Economia portuguesa com déficit externo de 1.787 milhões até abril

Da Redação com Lusa

Portugal registou um déficit externo de 1.787 milhões de euros até abril, face ao défice de 27 milhões do mesmo período de 2021, tendo as exportações e importações de viagens e turismo superado em abril os valores pré-pandemia.

Segundo dados divulgados hoje pelo Banco de Portugal (BdP), no mês de abril de 2022 o défice da balança corrente e de capital foi de 470 milhões de euros, o que corresponde a uma redução de 40 milhões de euros relativamente ao mesmo período de 2021.

“Esta evolução deveu-se, sobretudo, ao aumento de 909 milhões de euros do excedente da balança de serviços e ao decréscimo de 212 milhões de euros do défice de rendimento primário”, explica, acrescentando que “estas evoluções foram parcialmente compensadas pela subida de 975 milhões de euros do défice da balança de bens e pela redução de 145 milhões de euros do excedente do rendimento secundário”.

Assim, o aumento do déficit da balança de bens, para 1.975 milhões de euros, “reflete um crescimento das importações superior ao das exportações (29,0% e 15,9%, respetivamente)”, sendo que “tanto o valor das exportações, como o das importações foram superiores aos registados em abril de 2019, antes da pandemia”.

No que se refere às exportações e às importações de serviços, aumentaram, respetivamente, 108,1% e 61,3% relativamente a abril de 2021, superando os valores observados em abril de 2019.

“Para a subida em relação a 2021 contribuíram, em particular, as rubricas de viagens e turismo, de transporte aéreo e de serviços de telecomunicações, informáticos e de informação”, nota o BdP.

As exportações e as importações de viagens e turismo cresceram, em termos homólogos, respetivamente 382,1% e 139,6%, permitindo que o excedente desta rubrica aumentasse 943 milhões de euros.
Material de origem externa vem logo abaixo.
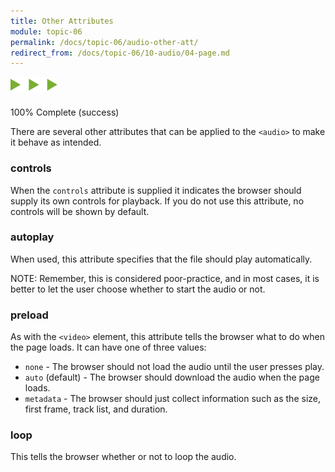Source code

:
 ```yaml
---
title: Other Attributes
module: topic-06
permalink: /docs/topic-06/audio-other-att/
redirect_from: /docs/topic-06/10-audio/04-page.md
---
```


<img src="./../../../img/arrow-divider.svg" style="width: 75px; border: none; margin: 0px 0 20px 0" />

<div class="panel panel-success">
  <div class="progress" style="margin-bottom: 0; border-bottom-left-radius: 0; border-bottom-right-radius: 0;">
    <div class="progress-bar progress-bar-success progress-bar-striped" role="progressbar" aria-valuenow="100" aria-valuemin="0" aria-valuemax="100" style="width: 100%">
      <span class="sr-only">100% Complete (success)</span>
    </div>
  </div>
  <div class="panel-body">
    <p style="font-size: large; margin: 0;"><span style="color: #999"><audio src="#"</span> <span style="color: #79AF33; font-weight: bold;">preload controls ></span><span style="color: #999"></audio></span></p>
  </div>
</div>


There are several other attributes that can be applied to the `<audio>` to make it behave as intended.

### controls

When the `controls` attribute is supplied it indicates the browser should supply its own controls for playback. If you do not use this attribute, no controls will be shown by default.

### autoplay

When used, this attribute specifies that the file should play automatically.

<span class="label label-info">NOTE:</span> Remember, this is considered poor-practice, and in most cases, it is better to let the user choose whether to start the audio or not.

### preload

As with the `<video>` element, this attribute tells the browser what to do when the page loads. It can have one of three values:

- `none` - The browser should not load the audio until the user presses play.
- `auto` (default) - The browser should download the audio when the page loads.
- `metadata` - The browser should just collect information such as the size, first frame, track list, and duration.

### loop

This tells the browser whether or not to loop the audio.
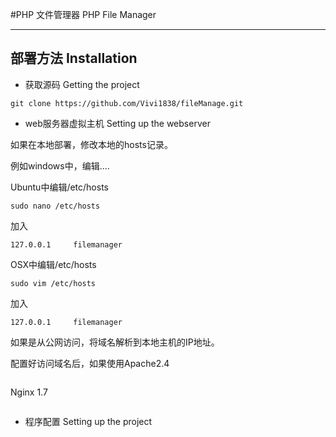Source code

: #PHP 文件管理器 PHP File Manager

---

## 部署方法 Installation

* 获取源码 Getting the project

```shell
git clone https://github.com/Vivi1838/fileManage.git
```

* web服务器虚拟主机 Setting up the webserver

如果在本地部署，修改本地的hosts记录。

例如windows中，编辑....

Ubuntu中编辑/etc/hosts
```shell
sudo nano /etc/hosts
```
加入
```shell
127.0.0.1     filemanager
```


OSX中编辑/etc/hosts
```shell
sudo vim /etc/hosts
```
加入
```shell
127.0.0.1     filemanager
```

如果是从公网访问，将域名解析到本地主机的IP地址。

配置好访问域名后，如果使用Apache2.4
```shell

```

Nginx 1.7
```shell

```

* 程序配置 Setting up the project
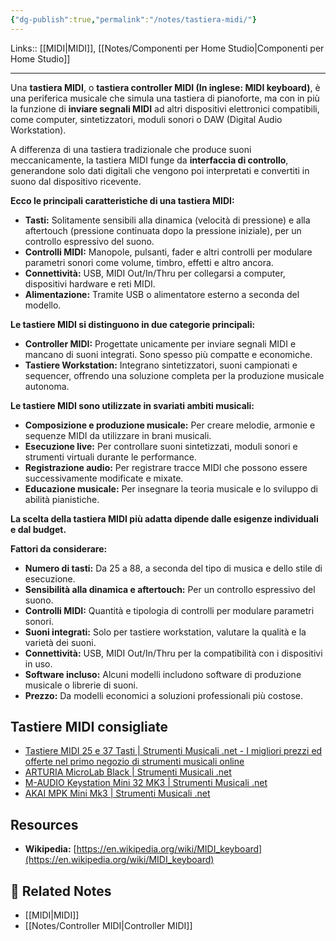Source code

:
 ```yaml
---
{"dg-publish":true,"permalink":"/notes/tastiera-midi/"}
---
```


Links:: [[MIDI\|MIDI]], [[Notes/Componenti per Home Studio\|Componenti per Home Studio]]

---
Una **tastiera MIDI**, o **tastiera controller MIDI (In inglese: MIDI keyboard)**, è una periferica musicale che simula una tastiera di pianoforte, ma con in più la funzione di **inviare segnali MIDI** ad altri dispositivi elettronici compatibili, come computer, sintetizzatori, moduli sonori o DAW (Digital Audio Workstation).

A differenza di una tastiera tradizionale che produce suoni meccanicamente, la tastiera MIDI funge da **interfaccia di controllo**, generandone solo dati digitali che vengono poi interpretati e convertiti in suono dal dispositivo ricevente.

**Ecco le principali caratteristiche di una tastiera MIDI:**

- **Tasti:** Solitamente sensibili alla dinamica (velocità di pressione) e alla aftertouch (pressione continuata dopo la pressione iniziale), per un controllo espressivo del suono.
- **Controlli MIDI:** Manopole, pulsanti, fader e altri controlli per modulare parametri sonori come volume, timbro, effetti e altro ancora.
- **Connettività:** USB, MIDI Out/In/Thru per collegarsi a computer, dispositivi hardware e reti MIDI.
- **Alimentazione:** Tramite USB o alimentatore esterno a seconda del modello.

**Le tastiere MIDI si distinguono in due categorie principali:**

- **Controller MIDI:** Progettate unicamente per inviare segnali MIDI e mancano di suoni integrati. Sono spesso più compatte e economiche.
- **Tastiere Workstation:** Integrano sintetizzatori, suoni campionati e sequencer, offrendo una soluzione completa per la produzione musicale autonoma.

**Le tastiere MIDI sono utilizzate in svariati ambiti musicali:**

- **Composizione e produzione musicale:** Per creare melodie, armonie e sequenze MIDI da utilizzare in brani musicali.
- **Esecuzione live:** Per controllare suoni sintetizzati, moduli sonori e strumenti virtuali durante le performance.
- **Registrazione audio:** Per registrare tracce MIDI che possono essere successivamente modificate e mixate.
- **Educazione musicale:** Per insegnare la teoria musicale e lo sviluppo di abilità pianistiche.

**La scelta della tastiera MIDI più adatta dipende dalle esigenze individuali e dal budget.**

**Fattori da considerare:**

- **Numero di tasti:** Da 25 a 88, a seconda del tipo di musica e dello stile di esecuzione.
- **Sensibilità alla dinamica e aftertouch:** Per un controllo espressivo del suono.
- **Controlli MIDI:** Quantità e tipologia di controlli per modulare parametri sonori.
- **Suoni integrati:** Solo per tastiere workstation, valutare la qualità e la varietà dei suoni.
- **Connettività:** USB, MIDI Out/In/Thru per la compatibilità con i dispositivi in uso.
- **Software incluso:** Alcuni modelli includono software di produzione musicale o librerie di suoni.
- **Prezzo:** Da modelli economici a soluzioni professionali più costose.


## Tastiere MIDI consigliate

- [Tastiere MIDI 25 e 37 Tasti | Strumenti Musicali .net - I migliori prezzi ed offerte nel primo negozio di strumenti musicali online](https://www.strumentimusicali.net/default.php/cPath/50_144_456/tastiere-midi/tastiere-midi-25-e-37-tasti.html)
- [ARTURIA MicroLab Black | Strumenti Musicali .net](https://www.strumentimusicali.net/product_info.php/products_id/98332/arturia-microlab-black.html)
- [M-AUDIO Keystation Mini 32 MK3 | Strumenti Musicali .net](https://www.strumentimusicali.net/product_info.php/products_id/79271/m-audio-keystation-mini-32-mk3.html)
- [AKAI MPK Mini Mk3 | Strumenti Musicali .net](https://www.strumentimusicali.net/product_info.php/products_id/121234/akai-mpk-mini-mk3.html?keywords=mpk+mini)


## Resources

- **Wikipedia:** [https://en.wikipedia.org/wiki/MIDI_keyboard](https://en.wikipedia.org/wiki/MIDI_keyboard)



## 🔗 Related Notes

- [[MIDI\|MIDI]]
- [[Notes/Controller MIDI\|Controller MIDI]]
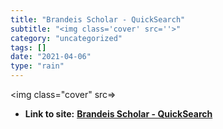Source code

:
 ```yaml
---
title: "Brandeis Scholar - QuickSearch"
subtitle: "<img class='cover' src=''>"
category: "uncategorized"
tags: []
date: "2021-04-06"
type: "rain"
---
```

<img class="cover" src=>


* **Link to site:** **[Brandeis Scholar - QuickSearch](http://scholar.brandeis.edu/V/T832NJ5JPP92ED23PXD33RSX187G56IS1132SV6J95C41S75TQ-01503)**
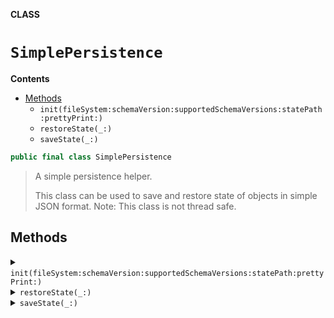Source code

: **CLASS**

# `SimplePersistence`

**Contents**

- [Methods](#methods)
  - `init(fileSystem:schemaVersion:supportedSchemaVersions:statePath:prettyPrint:)`
  - `restoreState(_:)`
  - `saveState(_:)`

```swift
public final class SimplePersistence
```

> A simple persistence helper.
>
> This class can be used to save and restore state of objects in simple JSON
> format. Note: This class is not thread safe.

## Methods
<details><summary markdown="span"><code>init(fileSystem:schemaVersion:supportedSchemaVersions:statePath:prettyPrint:)</code></summary>

```swift
public init(
        fileSystem: FileSystem,
        schemaVersion: Int,
        supportedSchemaVersions: Set<Int> = [],
        statePath: AbsolutePath,
        prettyPrint: Bool = false
    )
```

</details>

<details><summary markdown="span"><code>restoreState(_:)</code></summary>

```swift
public func restoreState(_ object: SimplePersistanceProtocol) throws -> Bool
```

</details>

<details><summary markdown="span"><code>saveState(_:)</code></summary>

```swift
public func saveState(_ object: SimplePersistanceProtocol) throws
```

</details>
As exportações e as importações superaram os valores de abril de 2019, respetivamente, em 13% e 7%.

Em abril deste ano face ao mesmo mês de 2021, o déficit da balança de rendimento primário reduziu-se 212 milhões de euros, “refletindo um aumento do recebimento de dividendos do exterior”, enquanto o excedente da balança de rendimento secundário desceu 145 milhões de euros, “sobretudo devido à diminuição de fundos europeus atribuídos aos beneficiários finais”.

Já o excedente da balança de capital subiu 38 milhões de euros, impulsionado pelo recebimento de ajudas ao investimento.

No acumulado até abril, em termos homólogos, o défice da balança de bens aumentou, já que as importações cresceram mais do que as exportações (31,8% e 17,3%, respetivamente).

O excedente da balança de serviços aumentou, “influenciado pela evolução das viagens e turismo”, mas “o saldo da rubrica de transportes diminuiu, refletindo o crescimento das importações de serviços de transporte de mercadorias”.

No primeiro quadrimestre, segundo o BdP, “a menor atribuição de fundos europeus foi determinante para a redução do excedente do rendimento secundário e da balança de capital”, sendo que “a aquisição de licenças de carbono também contribuiu para a redução do excedente da balança de capital”.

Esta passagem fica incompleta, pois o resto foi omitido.